Jiab Bashafaay

Personal information
- Full name: Jiab Abd Rabbuh Bashafaay
- Date of birth: 1974
- Place of birth: Al Kawd, Yemen
- Position(s): Forward

Senior career*
- Years: Team / Apps / (Gls)
- 1989–1998: Hassan
- 1998–2003: Al-Hilal

International career
- Yemen

Managerial career
- Hassan Abyan

= Jiab Bashafaay =

Yemeni footballer (born 1974)

Jiab Abd Rabbuh Bashafaay (جياب باشافعي) is a Yemeni former footballer and manager who played as a forward.

==Life and career==
Bashafaay was born in 1974 in Al Kawd, Yemen. He has four siblings. He is the younger brother of Yemeni footballer Ali Bashafaay. He has been nicknamed "Ghost". He has been married. He started his career with Hassan. He wore the number seven jersey while playing for the club. He was the top scorer of the 1994–95 Yemeni League with twenty-five goals. After that, he signed for Al-Hilal. He wore the number seven and number fifteen jerseys while playing for the club.

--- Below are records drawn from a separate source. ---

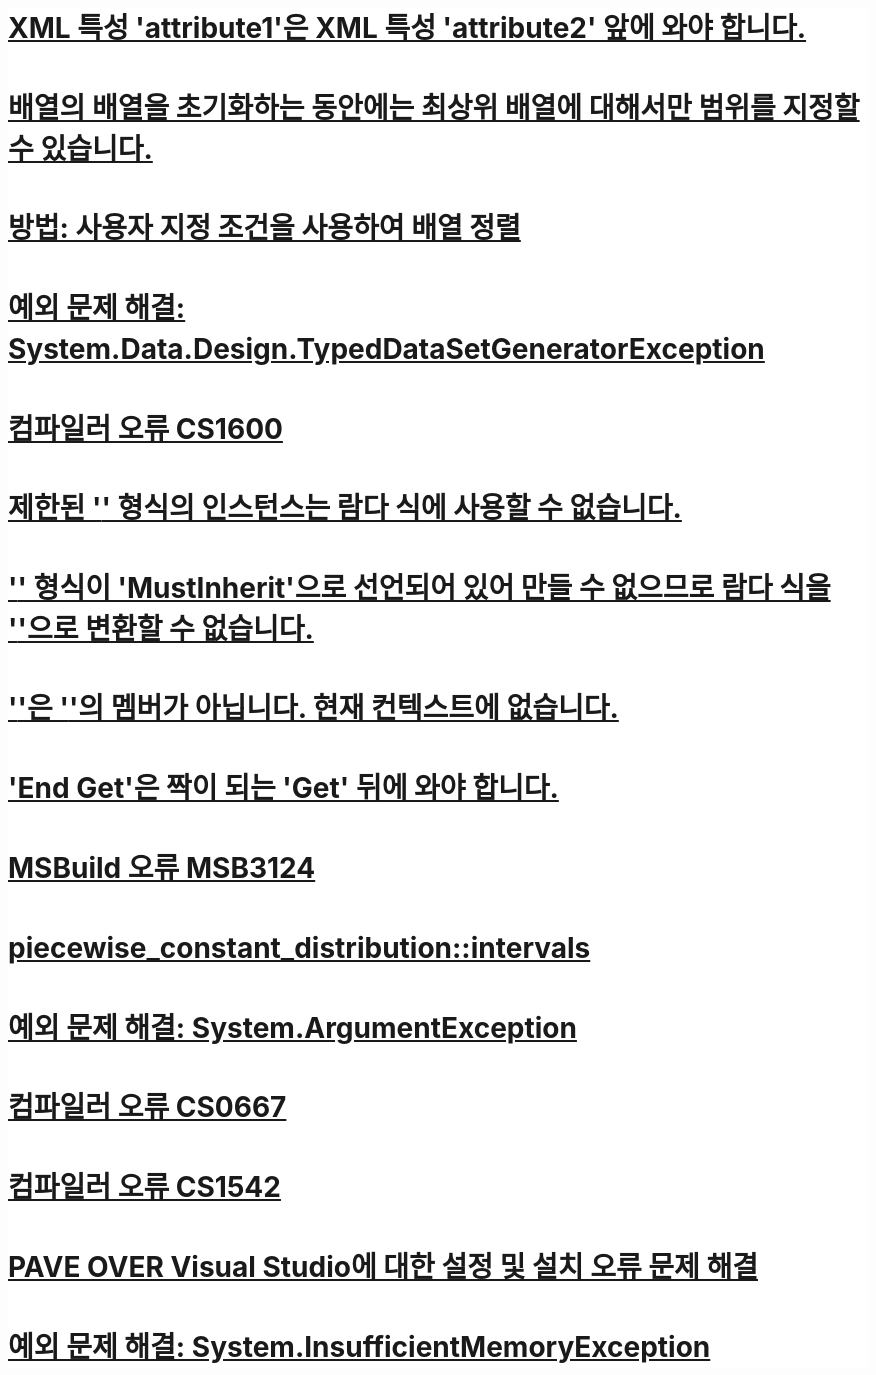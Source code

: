 # [XML 특성 'attribute1'은 XML 특성 'attribute2' 앞에 와야 합니다.](xml-attribute-attribute1-must-appear-before-xml-attribute-attribute2.md)
# [배열의 배열을 초기화하는 동안에는 최상위 배열에 대해서만 범위를 지정할 수 있습니다.](bounds-can-be-specified-only-for-the-top-level-array-when-initializing-an-array-of-arrays.md)
# [방법: 사용자 지정 조건을 사용하여 배열 정렬](how-to-sort-arrays-using-custom-criteria.md)
# [예외 문제 해결: System.Data.Design.TypedDataSetGeneratorException](troubleshooting-exceptions-system-data-design-typeddatasetgeneratorexception.md)
# [컴파일러 오류 CS1600](compiler-error-cs1600.md)
# [제한된 '<typename>' 형식의 인스턴스는 람다 식에 사용할 수 없습니다.](instance-of-restricted-type-typename-cannot-be-used-in-a-lambda-expression.md)
# ['<typename>' 형식이 'MustInherit'으로 선언되어 있어 만들 수 없으므로 람다 식을 '<typename>'으로 변환할 수 없습니다.](lambda-expression-cannot-be-converted-to-typename-because-type-typename-is-declared-mustinherit-and-cannot-be-created.md)
# ['<membername>'은 '<contextname>'의 멤버가 아닙니다. 현재 컨텍스트에 없습니다.](membername-is-not-a-member-of-contextname-it-does-not-exist-in-the-current-context.md)
# ['End Get'은 짝이 되는 'Get' 뒤에 와야 합니다.](end-get-must-be-preceded-by-a-matching-get.md)
# [MSBuild 오류 MSB3124](msbuild-error-msb3124.md)
# [piecewise_constant_distribution::intervals](piecewise-constant-distribution-intervals.md)
# [예외 문제 해결: System.ArgumentException](troubleshooting-exceptions-system-argumentexception.md)
# [컴파일러 오류 CS0667](compiler-error-cs0667.md)
# [컴파일러 오류 CS1542](compiler-error-cs1542.md)
# [PAVE OVER Visual Studio에 대한 설정 및 설치 오류 문제 해결](pave-over-troubleshooting-setup-and-installation-errors-for-visual-studio.md)
# [예외 문제 해결: System.InsufficientMemoryException](troubleshooting-exceptions-system-insufficientmemoryexception.md)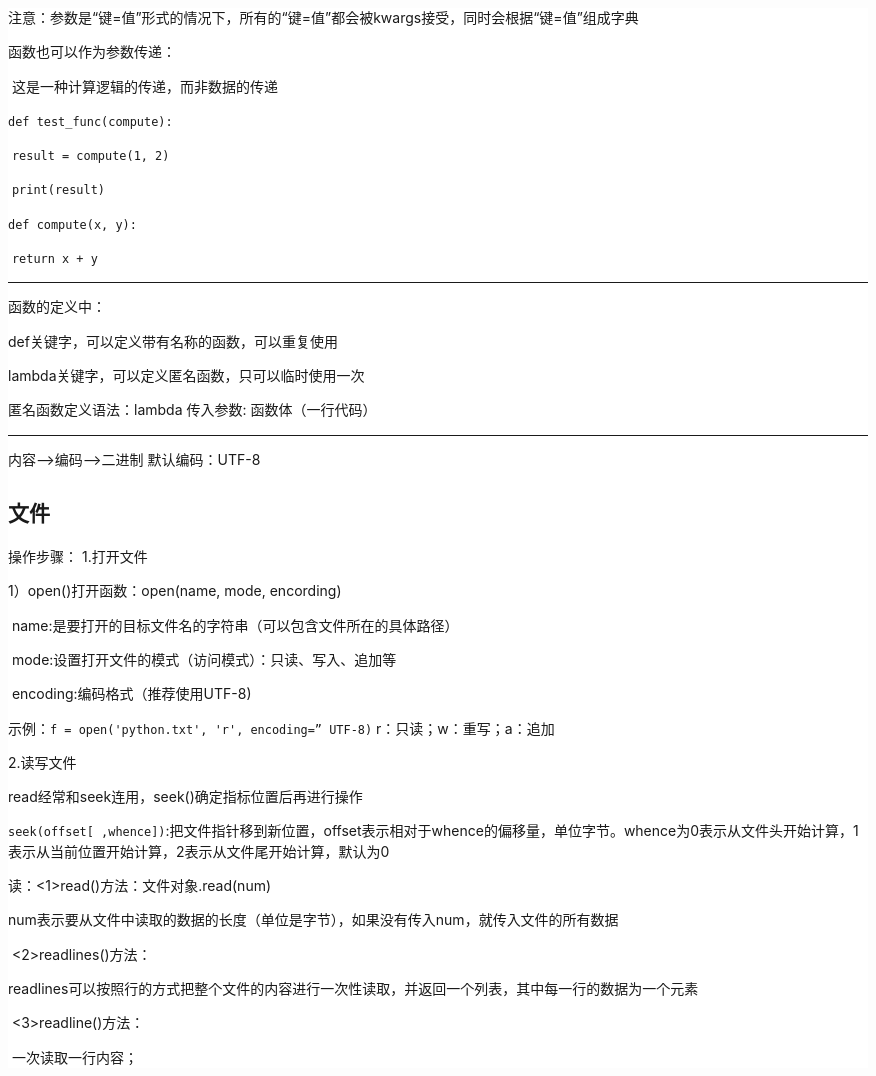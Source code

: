 注意：参数是“键=值”形式的情况下，所有的“键=值”都会被kwargs接受，同时会根据“键=值”组成字典

函数也可以作为参数传递：

​		这是一种计算逻辑的传递，而非数据的传递

`def test_func(compute):`

​		`result = compute(1, 2)`

​		`print(result)`

`def compute(x, y):`

​		`return x + y`

-------------------------------------------------------------------------------------

函数的定义中：

def关键字，可以定义带有名称的函数，可以重复使用

lambda关键字，可以定义匿名函数，只可以临时使用一次

匿名函数定义语法：lambda 传入参数: 函数体（一行代码）

-------------------------------------------------------------------------------------

内容——>编码——>二进制			默认编码：UTF-8

## **文件**

操作步骤：
1.打开文件

1）open()打开函数：open(name, mode, encording)

​	name:是要打开的目标文件名的字符串（可以包含文件所在的具体路径）

​	mode:设置打开文件的模式（访问模式）：只读、写入、追加等

​	encoding:编码格式（推荐使用UTF-8)

示例：`f = open('python.txt', 'r', encoding=” UTF-8)`     r：只读；w：重写；a：追加

2.读写文件

read经常和seek连用，seek()确定指标位置后再进行操作

`seek(offset[ ,whence])`:把文件指针移到新位置，offset表示相对于whence的偏移量，单位字节。whence为0表示从文件头开始计算，1表示从当前位置开始计算，2表示从文件尾开始计算，默认为0

读：<1>read()方法：文件对象.read(num)

​		num表示要从文件中读取的数据的长度（单位是字节），如果没有传入num，就传入文件的所有数据

​		<2>readlines()方法：

​		readlines可以按照行的方式把整个文件的内容进行一次性读取，并返回一个列表，其中每一行的数据为一个元素

​		<3>readline()方法：

​		一次读取一行内容；
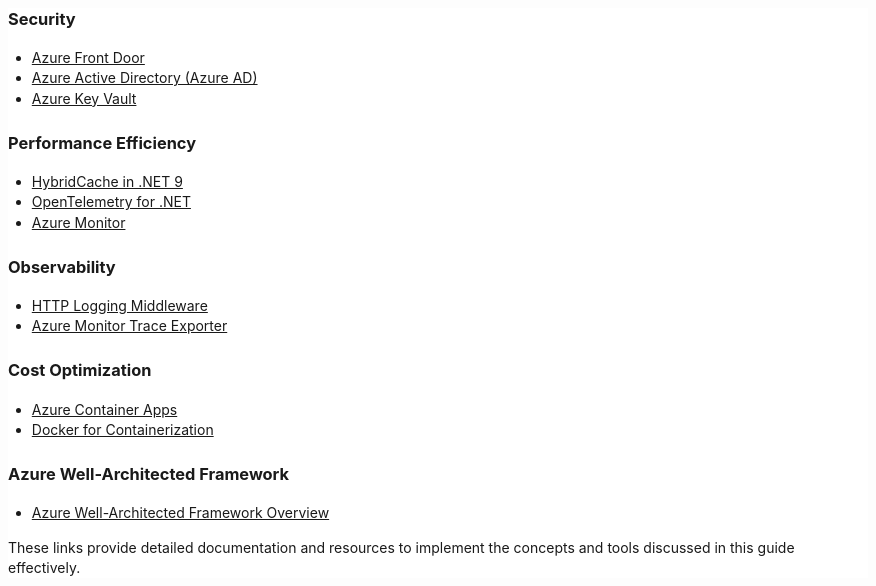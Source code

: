 ### **Security**
- [Azure Front Door](https://learn.microsoft.com/en-us/azure/frontdoor/)
- [Azure Active Directory (Azure AD)](https://learn.microsoft.com/en-us/azure/active-directory/)
- [Azure Key Vault](https://learn.microsoft.com/en-us/azure/key-vault/)

### **Performance Efficiency**
- [HybridCache in .NET 9](https://learn.microsoft.com/en-us/dotnet/core/whats-new/dotnet-9)
- [OpenTelemetry for .NET](https://opentelemetry.io/docs/instrumentation/net/)
- [Azure Monitor](https://learn.microsoft.com/en-us/azure/azure-monitor/)

### **Observability**
- [HTTP Logging Middleware](https://learn.microsoft.com/en-us/aspnet/core/fundamentals/http-logging)
- [Azure Monitor Trace Exporter](https://learn.microsoft.com/en-us/azure/azure-monitor/app/opentelemetry-overview)

### **Cost Optimization**
- [Azure Container Apps](https://learn.microsoft.com/en-us/azure/container-apps/)
- [Docker for Containerization](https://www.docker.com/)

### **Azure Well-Architected Framework**
- [Azure Well-Architected Framework Overview](https://learn.microsoft.com/en-us/azure/architecture/framework/)

These links provide detailed documentation and resources to implement the concepts and tools discussed in this guide effectively.
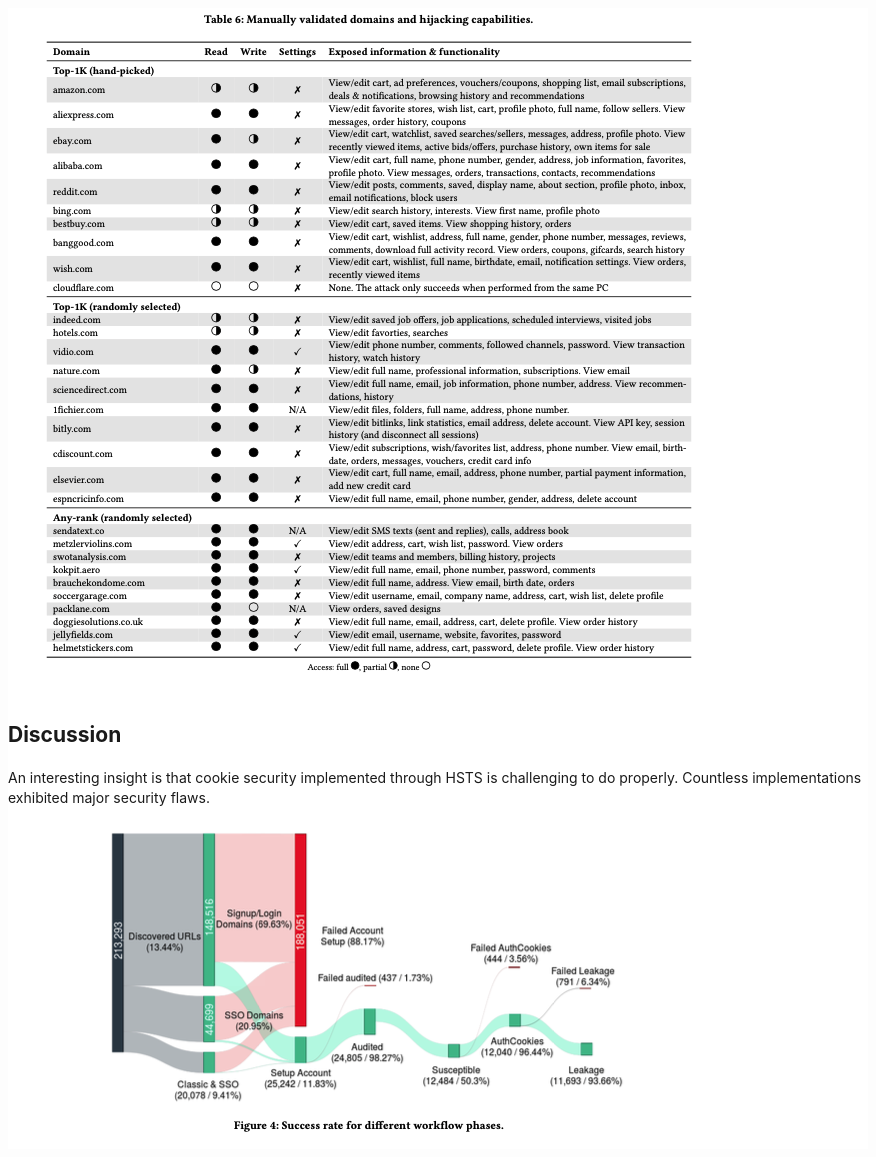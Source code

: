 ![](../assets/img/2021-02-16-cookie-hunter/img4.png)

## Discussion 

An interesting insight is that cookie security implemented through HSTS is challenging to do properly. Countless implementations exhibited major security flaws. 

![](../assets/img/2021-02-16-cookie-hunter/img5.png)
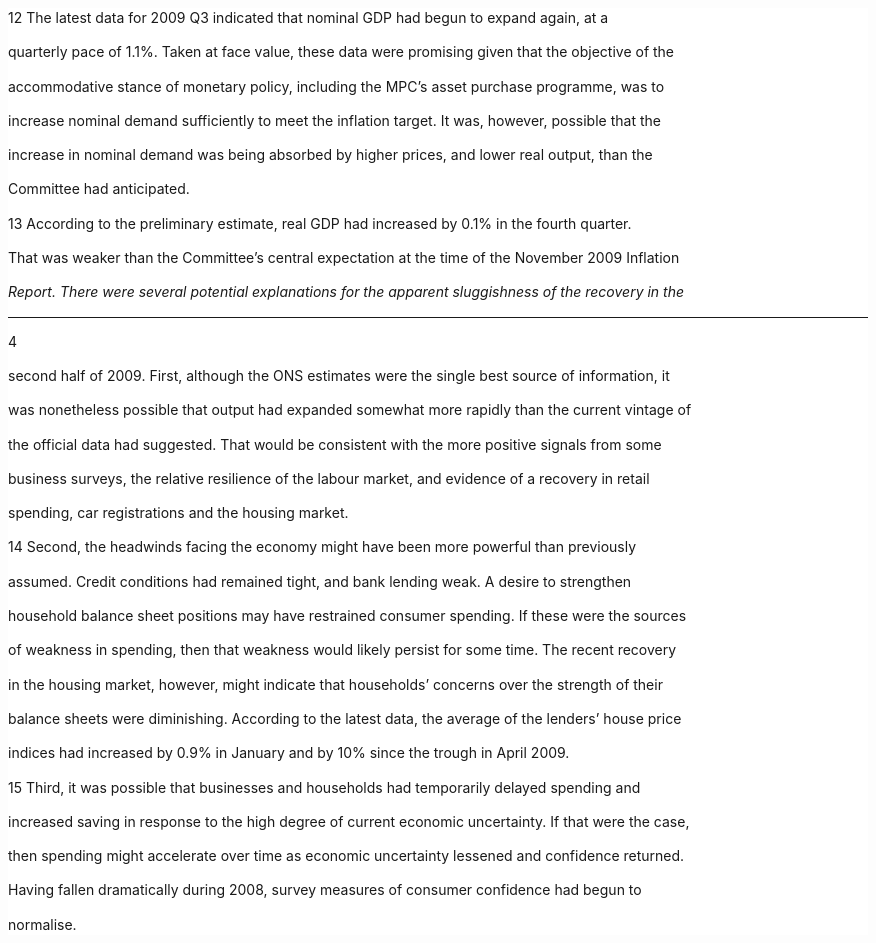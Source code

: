 12 The latest data for 2009 Q3 indicated that nominal GDP had begun to expand again, at a

quarterly pace of 1.1%. Taken at face value, these data were promising given that the objective of the

accommodative stance of monetary policy, including the MPC’s asset purchase programme, was to

increase nominal demand sufficiently to meet the inflation target. It was, however, possible that the

increase in nominal demand was being absorbed by higher prices, and lower real output, than the

Committee had anticipated.

13 According to the preliminary estimate, real GDP had increased by 0.1% in the fourth quarter.

That was weaker than the Committee’s central expectation at the time of the November 2009 Inflation

_Report. There were several potential explanations for the apparent sluggishness of the recovery in the_


-----

4

second half of 2009. First, although the ONS estimates were the single best source of information, it

was nonetheless possible that output had expanded somewhat more rapidly than the current vintage of

the official data had suggested. That would be consistent with the more positive signals from some

business surveys, the relative resilience of the labour market, and evidence of a recovery in retail

spending, car registrations and the housing market.

14 Second, the headwinds facing the economy might have been more powerful than previously

assumed. Credit conditions had remained tight, and bank lending weak. A desire to strengthen

household balance sheet positions may have restrained consumer spending. If these were the sources

of weakness in spending, then that weakness would likely persist for some time. The recent recovery

in the housing market, however, might indicate that households’ concerns over the strength of their

balance sheets were diminishing. According to the latest data, the average of the lenders’ house price

indices had increased by 0.9% in January and by 10% since the trough in April 2009.

15 Third, it was possible that businesses and households had temporarily delayed spending and

increased saving in response to the high degree of current economic uncertainty. If that were the case,

then spending might accelerate over time as economic uncertainty lessened and confidence returned.

Having fallen dramatically during 2008, survey measures of consumer confidence had begun to

normalise.
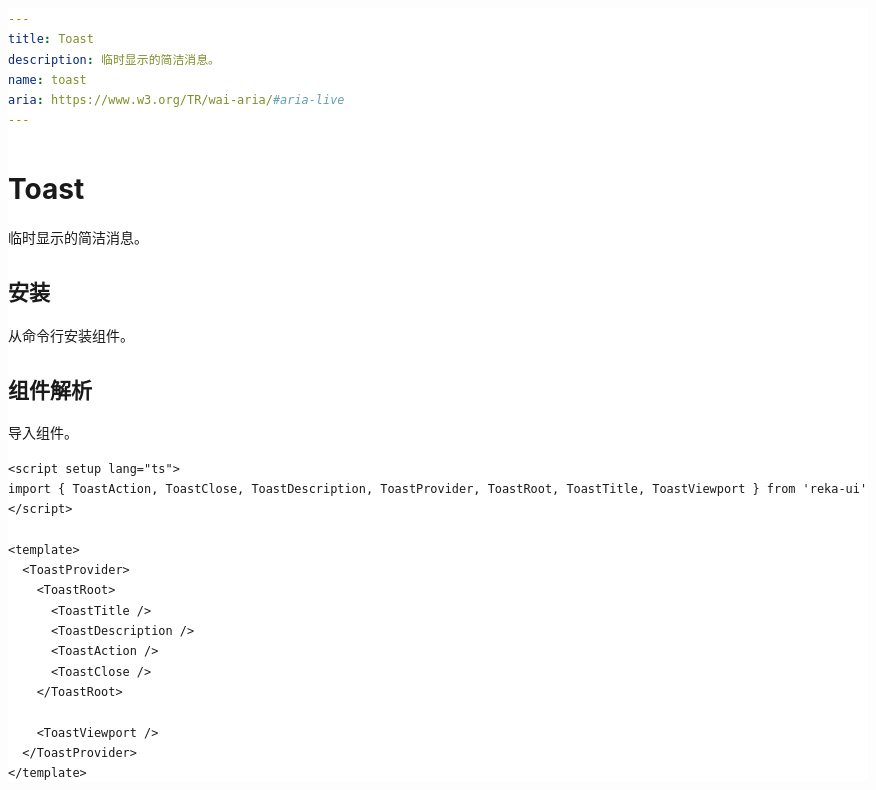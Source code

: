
 ```yaml
---
title: Toast
description: 临时显示的简洁消息。
name: toast
aria: https://www.w3.org/TR/wai-aria/#aria-live
---
```


# Toast

<Description>
临时显示的简洁消息。
</Description>

<ComponentPreview name="Toast" />

<Highlights
  :features="[
    '自动关闭',
    '在悬停、焦点和窗口失焦时暂停关闭',
    '支持热键跳转到 toast 视口',
    '支持通过滑动手势关闭',
    '暴露滑动手势动画的 CSS 变量',
    '可以是受控的或非受控的',
  ]"
/>

## 安装

从命令行安装组件。

<InstallationTabs value="reka-ui" />

## 组件解析

导入组件。

```vue
<script setup lang="ts">
import { ToastAction, ToastClose, ToastDescription, ToastProvider, ToastRoot, ToastTitle, ToastViewport } from 'reka-ui'
</script>

<template>
  <ToastProvider>
    <ToastRoot>
      <ToastTitle />
      <ToastDescription />
      <ToastAction />
      <ToastClose />
    </ToastRoot>

    <ToastViewport />
  </ToastProvider>
</template>
```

He is a Yemen international. He played for the Yemen national football team at the 1994 Qatar Independence Cup. He also played for the Yemen national football team at 1996 AFC Asian Cup qualification and 1998 FIFA World Cup qualification. He was described as "considered one of the brightest and most prominent stars that the young governorate produced in the early nineties". He obtained the AFC B License. He managed Al-Hilal. He helped the club win the 2005 Yemeni President Cup.